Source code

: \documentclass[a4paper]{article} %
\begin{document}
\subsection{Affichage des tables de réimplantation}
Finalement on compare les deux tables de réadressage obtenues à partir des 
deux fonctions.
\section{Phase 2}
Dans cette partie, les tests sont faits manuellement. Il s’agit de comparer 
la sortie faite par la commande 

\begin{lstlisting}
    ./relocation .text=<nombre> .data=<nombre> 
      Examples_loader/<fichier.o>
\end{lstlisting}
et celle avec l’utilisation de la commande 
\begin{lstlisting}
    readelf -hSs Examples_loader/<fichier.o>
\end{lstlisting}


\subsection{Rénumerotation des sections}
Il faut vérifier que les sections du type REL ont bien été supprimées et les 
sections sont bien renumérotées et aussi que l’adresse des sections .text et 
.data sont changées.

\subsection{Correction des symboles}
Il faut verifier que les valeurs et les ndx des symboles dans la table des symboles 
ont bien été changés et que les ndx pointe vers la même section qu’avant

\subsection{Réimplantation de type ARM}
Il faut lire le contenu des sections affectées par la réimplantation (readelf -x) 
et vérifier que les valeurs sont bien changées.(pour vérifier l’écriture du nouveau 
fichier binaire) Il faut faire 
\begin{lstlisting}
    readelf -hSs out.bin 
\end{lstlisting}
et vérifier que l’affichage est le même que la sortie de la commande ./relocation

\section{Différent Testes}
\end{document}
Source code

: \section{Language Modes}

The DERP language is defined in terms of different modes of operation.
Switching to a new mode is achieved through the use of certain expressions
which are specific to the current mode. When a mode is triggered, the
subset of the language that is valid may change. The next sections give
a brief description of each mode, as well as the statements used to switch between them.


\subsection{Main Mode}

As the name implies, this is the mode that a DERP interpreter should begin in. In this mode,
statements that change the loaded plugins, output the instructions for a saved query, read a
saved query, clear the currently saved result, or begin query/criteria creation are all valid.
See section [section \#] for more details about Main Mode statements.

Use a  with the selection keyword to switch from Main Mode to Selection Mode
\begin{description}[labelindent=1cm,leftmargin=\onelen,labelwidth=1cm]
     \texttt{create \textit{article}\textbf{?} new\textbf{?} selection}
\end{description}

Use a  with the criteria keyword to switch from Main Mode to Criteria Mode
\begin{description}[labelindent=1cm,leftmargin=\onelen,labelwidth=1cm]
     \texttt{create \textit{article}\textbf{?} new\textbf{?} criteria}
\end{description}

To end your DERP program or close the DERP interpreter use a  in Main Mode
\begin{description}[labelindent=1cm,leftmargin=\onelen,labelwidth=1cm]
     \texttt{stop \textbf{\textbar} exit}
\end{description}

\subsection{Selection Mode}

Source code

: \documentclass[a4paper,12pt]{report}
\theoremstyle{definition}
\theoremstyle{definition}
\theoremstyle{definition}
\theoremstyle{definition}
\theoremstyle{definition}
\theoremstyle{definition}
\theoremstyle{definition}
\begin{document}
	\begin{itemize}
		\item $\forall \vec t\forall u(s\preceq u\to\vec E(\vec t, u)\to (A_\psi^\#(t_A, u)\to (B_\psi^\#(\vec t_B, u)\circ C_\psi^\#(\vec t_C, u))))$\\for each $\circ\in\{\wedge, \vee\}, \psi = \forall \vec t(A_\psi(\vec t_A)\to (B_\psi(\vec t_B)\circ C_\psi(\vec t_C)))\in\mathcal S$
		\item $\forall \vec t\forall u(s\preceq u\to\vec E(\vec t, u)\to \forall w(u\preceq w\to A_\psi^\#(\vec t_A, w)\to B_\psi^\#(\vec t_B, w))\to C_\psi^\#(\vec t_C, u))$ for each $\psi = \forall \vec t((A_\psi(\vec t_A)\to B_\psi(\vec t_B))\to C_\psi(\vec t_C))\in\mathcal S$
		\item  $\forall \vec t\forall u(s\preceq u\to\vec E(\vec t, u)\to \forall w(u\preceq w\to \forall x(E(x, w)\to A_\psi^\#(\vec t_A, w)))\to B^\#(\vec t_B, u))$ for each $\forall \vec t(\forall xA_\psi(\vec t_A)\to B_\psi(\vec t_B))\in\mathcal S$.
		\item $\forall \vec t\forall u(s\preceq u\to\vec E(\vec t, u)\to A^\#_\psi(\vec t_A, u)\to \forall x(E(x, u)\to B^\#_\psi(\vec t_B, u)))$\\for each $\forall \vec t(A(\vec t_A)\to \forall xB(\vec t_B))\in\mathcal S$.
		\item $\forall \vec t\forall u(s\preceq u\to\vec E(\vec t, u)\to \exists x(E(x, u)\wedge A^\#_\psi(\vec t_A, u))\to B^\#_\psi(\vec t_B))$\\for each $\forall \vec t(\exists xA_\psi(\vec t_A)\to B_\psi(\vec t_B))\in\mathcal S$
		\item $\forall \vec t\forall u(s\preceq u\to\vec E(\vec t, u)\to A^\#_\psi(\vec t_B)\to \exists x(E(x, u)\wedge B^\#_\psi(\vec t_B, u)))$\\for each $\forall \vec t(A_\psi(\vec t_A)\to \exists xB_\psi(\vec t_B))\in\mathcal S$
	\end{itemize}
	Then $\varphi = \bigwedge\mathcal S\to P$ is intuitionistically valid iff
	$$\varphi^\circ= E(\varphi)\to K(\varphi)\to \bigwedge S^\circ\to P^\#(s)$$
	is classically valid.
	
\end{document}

| Assignment |
Search the material above for "bigwedge". Copy each line that has it.

| Answer space |
	Then $\varphi = \bigwedge\mathcal S\to P$ is intuitionistically valid iff
	$$\varphi^\circ= E(\varphi)\to K(\varphi)\to \bigwedge S^\circ\to P^\#(s)$$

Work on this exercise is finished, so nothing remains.